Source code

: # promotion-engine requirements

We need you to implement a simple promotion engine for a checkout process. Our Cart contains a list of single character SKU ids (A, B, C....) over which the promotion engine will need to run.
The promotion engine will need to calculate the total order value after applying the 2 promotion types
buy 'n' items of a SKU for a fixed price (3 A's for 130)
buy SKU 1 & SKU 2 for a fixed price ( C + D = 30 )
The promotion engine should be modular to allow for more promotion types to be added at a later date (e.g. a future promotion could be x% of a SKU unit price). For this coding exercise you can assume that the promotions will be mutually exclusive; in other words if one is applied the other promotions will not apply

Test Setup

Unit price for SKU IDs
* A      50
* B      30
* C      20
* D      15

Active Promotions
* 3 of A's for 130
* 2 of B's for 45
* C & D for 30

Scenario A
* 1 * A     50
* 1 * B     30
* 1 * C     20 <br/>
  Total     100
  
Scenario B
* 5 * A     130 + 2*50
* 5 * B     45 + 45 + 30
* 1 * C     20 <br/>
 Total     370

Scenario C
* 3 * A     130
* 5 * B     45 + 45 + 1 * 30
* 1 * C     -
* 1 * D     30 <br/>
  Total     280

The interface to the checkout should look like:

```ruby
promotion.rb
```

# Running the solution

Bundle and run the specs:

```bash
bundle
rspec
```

══════════════════════════════

The answer must consist of every line from the data that contains the word "fixed".

#### REPLY:
buy 'n' items of a SKU for a fixed price (3 A's for 130)
buy SKU 1 & SKU 2 for a fixed price ( C + D = 30 )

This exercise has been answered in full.